Clinical deployment of self-supervised medical foundation models faces challenges from ground-truth scarcity and unreliable out-of-distribution (OOD) generalization. Method: We systematically evaluate Swim UNETR, SimMIM, iBOT, and SMIT for lung cancer CT segmentation, assessing their uncertainty quantification and OOD robustness. We propose a lightweight, unsupervised uncertainty metric based on entropy and volumetric occupancy—enabling model reliability ranking and OOD performance evaluation without ground-truth annotations. Contribution/Results: Cross-domain validation across LRAD, 5Rater, and pulmonary embolism CT datasets shows SMIT achieves the highest F1-score (0.64) on the lung cancer test set, the lowest uncertainty entropy (0.12), and the smallest false-positive tumor volume on OOD pulmonary embolism data (5.67 cc), significantly outperforming alternatives. This work establishes an interpretable, reusable evaluation paradigm for trustworthy clinical deployment of self-supervised models.

Medical image foundation models have shown the ability to segment organs and tumors with minimal fine-tuning. These models are typically evaluated on task-specific in-distribution (ID) datasets. However, reliable performance on ID datasets does not guarantee robust generalization on out-of-distribution (OOD) datasets. Importantly, once deployed for clinical use, it is impractical to have `ground truth' delineations to assess ongoing performance drifts, especially when images fall into the OOD category due to different imaging protocols. Hence, we introduced a comprehensive set of computationally fast metrics to evaluate the performance of multiple foundation models (Swin UNETR, SimMIM, iBOT, SMIT) trained with self-supervised learning (SSL).
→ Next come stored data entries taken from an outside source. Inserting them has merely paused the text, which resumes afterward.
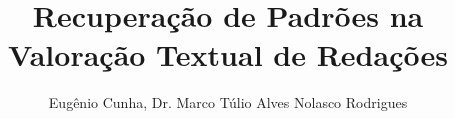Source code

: \title{Recuperação de Padrões na Valoração Textual de Redações}

\author{Eugênio Cunha, Dr. Marco Túlio Alves Nolasco Rodrigues}

\address{Universidade de Itaúna (UIT)\\
  Caixa Postal 100 -- 35.680-142 -- Itaúna -- MG -- Brasil
}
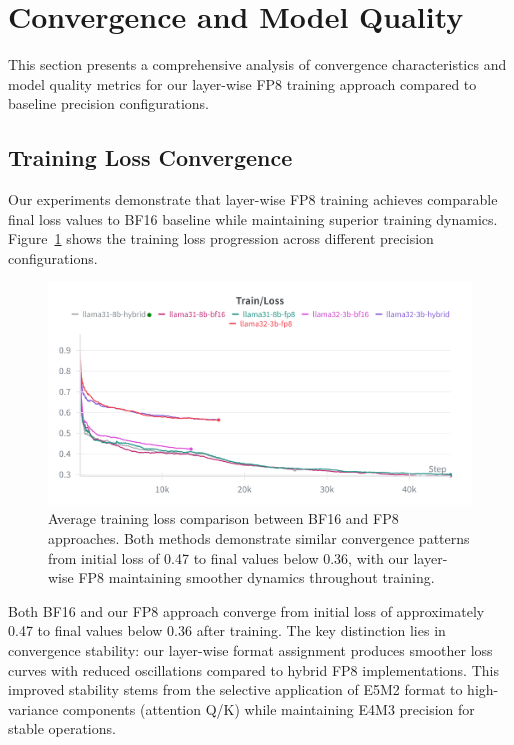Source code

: \section{Convergence and Model Quality}\label{sec:evaluation}

This section presents a comprehensive analysis of convergence characteristics and model quality metrics for our layer-wise FP8 training approach compared to baseline precision configurations.

\subsection{Training Loss Convergence}

Our experiments demonstrate that layer-wise FP8 training achieves comparable final loss values to BF16 baseline while maintaining superior training dynamics. Figure~\ref{fig:training_loss} shows the training loss progression across different precision configurations.

\begin{figure}[h]
    \centering
    \includegraphics[width=0.9\linewidth]{figures/c4/avg_loss.png}
    \caption{Average training loss comparison between BF16 and FP8 approaches. Both methods demonstrate similar convergence patterns from initial loss of 0.47 to final values below 0.36, with our layer-wise FP8 maintaining smoother dynamics throughout training.}
    \label{fig:training_loss}
\end{figure}

Both BF16 and our FP8 approach converge from initial loss of approximately 0.47 to final values below 0.36 after training. The key distinction lies in convergence stability: our layer-wise format assignment produces smoother loss curves with reduced oscillations compared to hybrid FP8 implementations. This improved stability stems from the selective application of E5M2 format to high-variance components (attention Q/K) while maintaining E4M3 precision for stable operations.

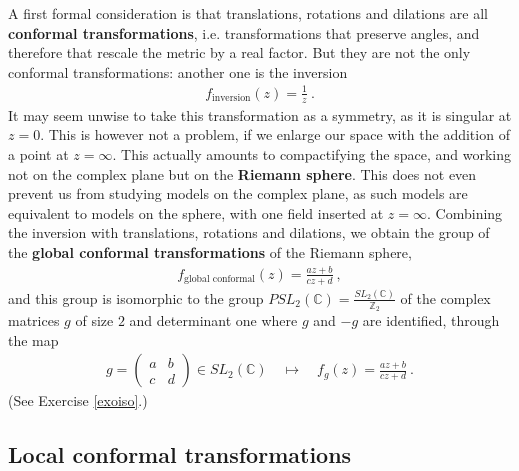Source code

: \documentclass[12pt, a4paper, notitlepage, twoside]{report}
\numberwithin{equation}{section}
\theoremstyle{break}
\begin{document}
A first formal consideration is that translations, rotations and dilations are all \textbf{\boldmath conformal transformations}, i.e. transformations that preserve angles, and therefore that rescale the metric by a real factor.
But they are not the only conformal transformations: another one is the inversion
\begin{align}
 f_\text{inversion}(z) = \frac{1}{z}\ .
\end{align}
It may seem unwise to take this transformation as a symmetry, as it is singular at $z=0$.
This is however not a problem, if we enlarge our space with the addition of a point at $z=\infty$.
This actually amounts to compactifying the space, and working not on the complex plane but on the \textbf{\boldmath Riemann sphere}.
This does not even prevent us from studying models on the complex plane, as such models are equivalent to models on the sphere, with one field inserted at $z=\infty$.
Combining the inversion with translations, rotations and dilations, we obtain the group of the \textbf{\boldmath global conformal transformations} of the Riemann sphere,
\begin{align}
 \boxed{f_\text{global conformal}(z)  = \frac{az+b}{cz+d}}\ ,
\end{align}
and this group is isomorphic to the group $PSL_2({\mathbb{C}})=\frac{SL_2({\mathbb{C}})}{{\mathbb{Z}}_2}$ of the complex matrices $g$ of size $2$ and determinant one where $g$ and $-g$ are identified, through the map
\begin{align}
 g = \left(\begin{array}{cc} a & b \\ c & d \end{array}\right) \in SL_2({\mathbb{C}}) \quad \longmapsto\quad f_g(z) = \frac{az+b}{cz+d}\ .
\label{gisl}
\end{align}
(See Exercise \ref{exoiso}.) 


\subsection{Local conformal transformations \label{secloc}}
\end{document}
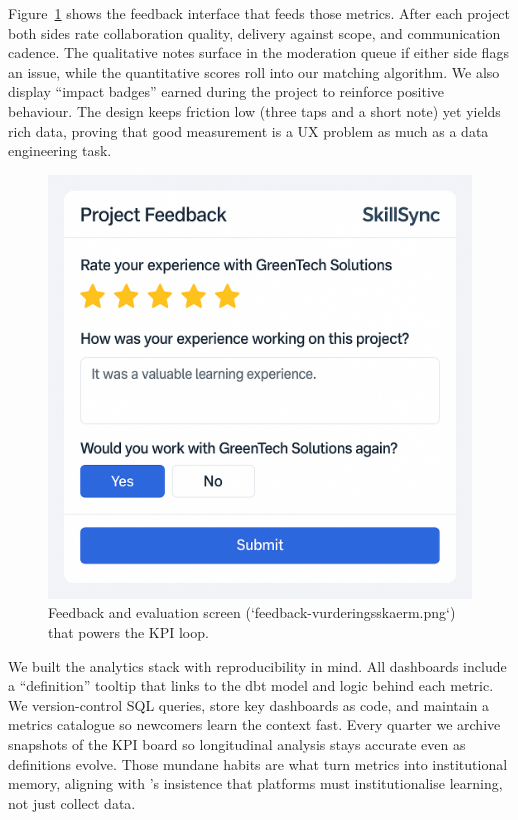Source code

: Figure~\ref{fig:feedback-screen} shows the feedback interface that feeds those metrics. After each project both sides rate collaboration quality, delivery against scope, and communication cadence. The qualitative notes surface in the moderation queue if either side flags an issue, while the quantitative scores roll into our matching algorithm. We also display ``impact badges'' earned during the project to reinforce positive behaviour. The design keeps friction low (three taps and a short note) yet yields rich data, proving that good measurement is a UX problem as much as a data engineering task.

\begin{figure}[h]
  \centering
  \includegraphics[width=0.8\linewidth]{figures/feedback-vurderingsskaerm.png}
  \caption{Feedback and evaluation screen (`feedback-vurderingsskaerm.png`) that powers the KPI loop.}
  \label{fig:feedback-screen}
\end{figure}

We built the analytics stack with reproducibility in mind. All dashboards include a ``definition'' tooltip that links to the dbt model and logic behind each metric. We version-control SQL queries, store key dashboards as code, and maintain a metrics catalogue so newcomers learn the context fast. Every quarter we archive snapshots of the KPI board so longitudinal analysis stays accurate even as definitions evolve. Those mundane habits are what turn metrics into institutional memory, aligning with \citet{Choudary2016}'s insistence that platforms must institutionalise learning, not just collect data.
All models were fine-tuned on identical datasets for lung tumor segmentation from computed tomography (CT) scans. The evaluation was performed on two public lung cancer datasets (LRAD: n = 140, 5Rater: n = 21) with different image acquisitions and tumor stages compared to training data (n = 317 public resource with stage III-IV lung cancers) and a public non-cancer dataset containing volumetric CT scans of patients with pulmonary embolism (n = 120). All models produced similarly accurate tumor segmentation on the lung cancer testing datasets. SMIT produced the highest F1-score (LRAD: 0.60, 5Rater: 0.64) and lowest entropy (LRAD: 0.06, 5Rater: 0.12), indicating higher tumor detection rate and confident segmentations. In the OOD dataset, SMIT misdetected the least number of tumors, marked by a median volume occupancy of 5.67 cc compared to the best method SimMIM of 9.97 cc. Our analysis shows that additional metrics such as entropy and volume occupancy may help better understand model performance on mixed domain datasets.